Andrew Geoffrey "Andy" Kaufman (January 17, 1949 – May 16, 1984) was an American entertainer who made several appearances during the early years of Saturday Night Live.
Kaufman was an eccentric entertainer. He referred to himself as a "song-and-dance man" rather than a comedian. While he often got mixed reviews for his performances, during Lorne Michaels' first tenure as executive producer of SNL, Andy was invited to perform often. One of his early acts was Foreign Man, a man from a fictional island in the Caspian Sea who spoke in a very thick accent and attempted bad imitations such as Archie Bunker, Ed McMahon etc. usually ending with a flawless Elvis impersonation. He sometimes lip-synched to different records, and often brought members of the audience up to participate. His most infamous and controversial act, performed several times on Saturday Night Live, was his "Women's Wrestling Champion" bit, in which he would call on female volunteers from the audience to wrestle him.
He always won, though many times, if not all, the matches were staged. He proclaimed himself "Inter-Gender Wrestling Champion of the World," and once offered $1,000 to any woman who could pin him down.
Other acts he would do would sing long songs, particularly the childrens' song "A Hundred Bottles of Beer on the Wall", actually counting down every verse and causing the audience to lose patience. When Kaufman got to a low number, such as "8 bottles of beer", he would abruptly stop, causing others to remark to simply finish the song.
His popularity on SNL led him to being cast as mechanic Latka Gravas on the sitcom, "Taxi". When "Taxi" co-star Danny DeVito hosted on May 15, 1982, Andy and several other cast members made an appearance in the opening monologue.

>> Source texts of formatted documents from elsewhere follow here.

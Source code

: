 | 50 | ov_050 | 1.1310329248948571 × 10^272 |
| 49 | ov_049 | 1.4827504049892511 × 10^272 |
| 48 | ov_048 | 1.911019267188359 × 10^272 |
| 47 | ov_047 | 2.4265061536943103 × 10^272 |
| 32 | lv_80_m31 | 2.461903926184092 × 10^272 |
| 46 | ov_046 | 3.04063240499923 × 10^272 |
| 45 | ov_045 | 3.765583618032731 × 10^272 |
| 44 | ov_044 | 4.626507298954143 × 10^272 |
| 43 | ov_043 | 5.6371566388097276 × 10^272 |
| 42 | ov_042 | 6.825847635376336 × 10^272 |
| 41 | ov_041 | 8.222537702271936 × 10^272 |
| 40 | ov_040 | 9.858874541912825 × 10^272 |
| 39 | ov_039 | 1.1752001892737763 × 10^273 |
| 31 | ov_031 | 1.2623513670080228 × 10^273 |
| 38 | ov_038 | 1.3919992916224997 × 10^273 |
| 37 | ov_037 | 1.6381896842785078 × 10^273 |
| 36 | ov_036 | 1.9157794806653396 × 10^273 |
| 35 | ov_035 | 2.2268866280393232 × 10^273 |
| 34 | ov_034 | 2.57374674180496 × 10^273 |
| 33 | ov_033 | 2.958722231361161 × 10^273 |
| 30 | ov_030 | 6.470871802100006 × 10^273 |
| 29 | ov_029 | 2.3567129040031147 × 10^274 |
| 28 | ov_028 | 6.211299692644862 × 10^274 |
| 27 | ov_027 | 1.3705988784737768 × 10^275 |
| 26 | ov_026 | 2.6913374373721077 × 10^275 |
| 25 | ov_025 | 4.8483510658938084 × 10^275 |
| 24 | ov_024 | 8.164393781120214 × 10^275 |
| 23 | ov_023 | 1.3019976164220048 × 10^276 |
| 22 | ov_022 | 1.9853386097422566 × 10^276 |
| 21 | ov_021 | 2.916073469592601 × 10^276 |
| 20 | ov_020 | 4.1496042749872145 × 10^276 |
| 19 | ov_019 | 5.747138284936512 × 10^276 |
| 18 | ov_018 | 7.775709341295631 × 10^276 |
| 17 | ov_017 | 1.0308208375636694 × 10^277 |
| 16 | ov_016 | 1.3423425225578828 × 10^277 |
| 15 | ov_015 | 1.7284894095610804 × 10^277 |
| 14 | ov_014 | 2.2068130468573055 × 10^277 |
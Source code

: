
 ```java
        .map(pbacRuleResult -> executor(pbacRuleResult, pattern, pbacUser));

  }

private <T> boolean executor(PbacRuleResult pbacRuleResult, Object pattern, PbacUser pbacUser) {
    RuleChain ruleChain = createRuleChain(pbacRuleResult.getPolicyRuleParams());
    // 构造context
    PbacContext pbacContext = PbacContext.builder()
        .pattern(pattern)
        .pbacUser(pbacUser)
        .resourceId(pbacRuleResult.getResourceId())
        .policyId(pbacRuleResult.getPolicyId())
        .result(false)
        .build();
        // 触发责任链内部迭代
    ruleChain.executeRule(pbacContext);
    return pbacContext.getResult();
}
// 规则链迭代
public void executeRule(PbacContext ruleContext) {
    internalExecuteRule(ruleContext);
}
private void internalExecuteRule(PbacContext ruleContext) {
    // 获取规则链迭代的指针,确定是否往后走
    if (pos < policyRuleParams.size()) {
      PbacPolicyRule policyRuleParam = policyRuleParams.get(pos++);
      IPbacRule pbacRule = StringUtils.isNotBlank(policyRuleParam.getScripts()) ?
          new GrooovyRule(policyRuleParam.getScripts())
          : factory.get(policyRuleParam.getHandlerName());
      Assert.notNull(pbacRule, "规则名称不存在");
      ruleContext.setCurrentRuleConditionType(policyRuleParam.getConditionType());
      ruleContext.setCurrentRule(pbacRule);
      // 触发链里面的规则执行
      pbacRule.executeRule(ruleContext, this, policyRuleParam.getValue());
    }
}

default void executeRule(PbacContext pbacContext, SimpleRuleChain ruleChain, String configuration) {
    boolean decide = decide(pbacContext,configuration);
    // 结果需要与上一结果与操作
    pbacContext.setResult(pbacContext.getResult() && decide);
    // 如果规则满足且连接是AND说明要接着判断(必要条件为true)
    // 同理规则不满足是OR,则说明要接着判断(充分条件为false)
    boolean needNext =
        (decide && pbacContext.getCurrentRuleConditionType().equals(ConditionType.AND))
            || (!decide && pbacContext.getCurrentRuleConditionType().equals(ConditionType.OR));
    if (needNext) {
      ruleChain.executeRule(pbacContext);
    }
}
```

In 1983, then-executive producer Dick Ebersol decided to ask the audience whether they wanted Kaufman to ever return to the show. Two 900 numbers were issued, one to keep Andy and one to "dump" Andy. Cast members during the episode would stand on stage between sketches and recite the numbers, some of them also trying to convince the audience to keep Andy. Eddie Murphy threatened the audience, half-jokingly, and Mary Gross read the "dump Andy" number comically fast to confuse callers. When the goodbyes came and the results were read, the viewers had voted to kick Kaufman off the show. The cast members made a point to show their disappointment, even mentioning it in later episodes, usually while insulting Ebersol's abilities as executive producer. The week following the vote, Kaufman purchased airtime on several local networks to plead with viewers to have him back on the show. The clips were shown on the next SNL, but Kaufman was never invited back.
Kaufman died in 1984. Details surrounding his death have been shrouded in mystery, particularly because Bob Zmuda, a friend, claimed he started a partnership with a living Kaufman. Adding to the speculation was that 1984 was the same year Kaufman traveled to the Philippines to seek cancer treatment. He had had psychic surgery, a non-tool, non-drug surgical procedure which the medical community has routinely denounced as fraud and stage magicians have called a sleight-of-hand trick. Kaufman returned to the United States claiming that the psychic surgery cured him; within a week afterwards he was dead. An autopsy revealed that Kaufman was killed by kidney failure which had been part of a chain reaction, as aggressive lung cancer had spread to his brain, which in turn damaged his central nervous system. His few friends said his dismissal of conventional medicine and desire to pursue holistic treatments had been a factor in giving the cancer an opportunity to fester. While some still believe Andy Kaufman faked his own death, most, including his family and SNL co-stars, do not accept that. According to US government records, Andrew Kaufman is officially deceased.